Carries COLL Intensive Writing Credit
Note: CMCL-C 334 can be taken twice for credit when the topic varies.

Instructor: Michael Kaplan
E-Mail: mikaplan@indiana.edu
Office: Mottier Hall 209
Phone: 856-1365

We are always told not to judge a book by its cover, but that is
exactly what the covers are for. That’s because surfaces always
communicate.  For example, everyone wears clothing and reacts,
sometimes quite strongly, to the ways others dress. Most people
frequently reflect on the meanings and purposes of dress by reading
fashion advice, watching TV programs about style, carefully
imitating (usually famous) others, perusing catalogs, shopping for
special and everyday occasions, and so on. Consequently, most of us
tacitly or openly acknowledge the importance of communicating
through our clothes and know how to do so more or less skillfully.

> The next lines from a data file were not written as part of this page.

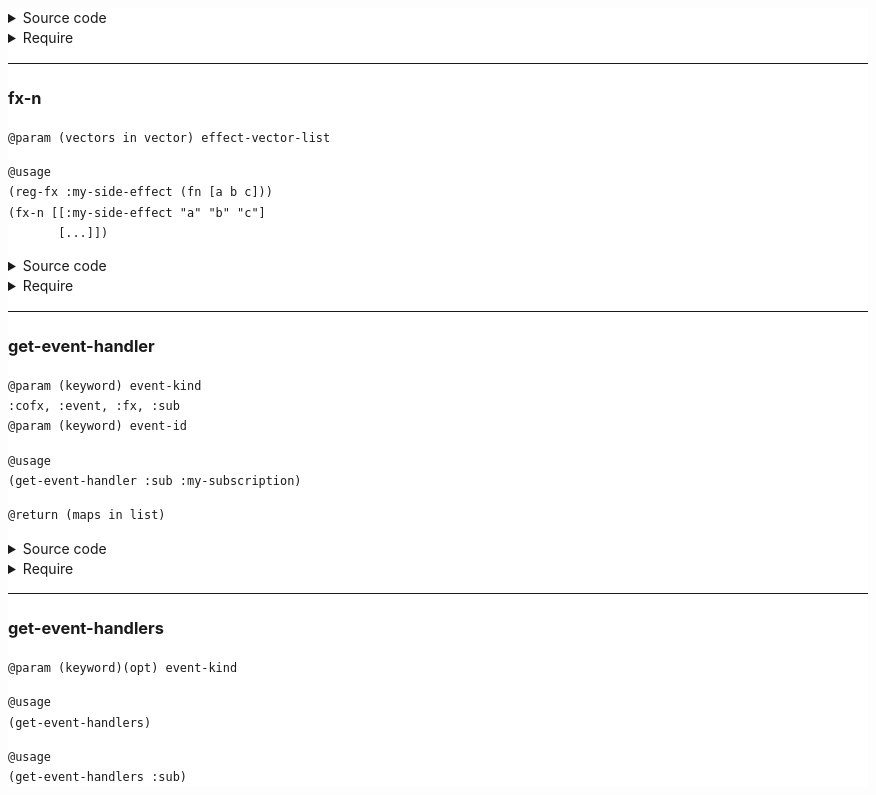 <details><summary>Source code</summary></details>

<details><summary>Require</summary></details>

---

### fx-n

```
@param (vectors in vector) effect-vector-list
```

```
@usage
(reg-fx :my-side-effect (fn [a b c]))
(fx-n [[:my-side-effect "a" "b" "c"]
       [...]])
```

<details><summary>Source code</summary></details>

<details><summary>Require</summary></details>

---

### get-event-handler

```
@param (keyword) event-kind
:cofx, :event, :fx, :sub
@param (keyword) event-id
```

```
@usage
(get-event-handler :sub :my-subscription)
```

```
@return (maps in list)
```

<details><summary>Source code</summary></details>

<details><summary>Require</summary></details>

---

### get-event-handlers

```
@param (keyword)(opt) event-kind
```

```
@usage
(get-event-handlers)
```

```
@usage
(get-event-handlers :sub)
```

Indeed, this is one of our most common and purposive forms of
communication—a rhetoric of the everyday. Our challenge will be to
try to think “behind” our “how-to” expertise to the rules that
govern it, the purposes these rules serve, and the effects—direct
and indirect, personal and social, political and economic,
repressive and expressive, manageable and unruly, etc.—they
generate. The idea is not to learn theories or facts about fashion
so much as to consult some of them for clues about worthwhile
questions to ask. Questions—problems, ambiguities, puzzles,
contradictions, tensions, etc.—are the heartbeat of the course.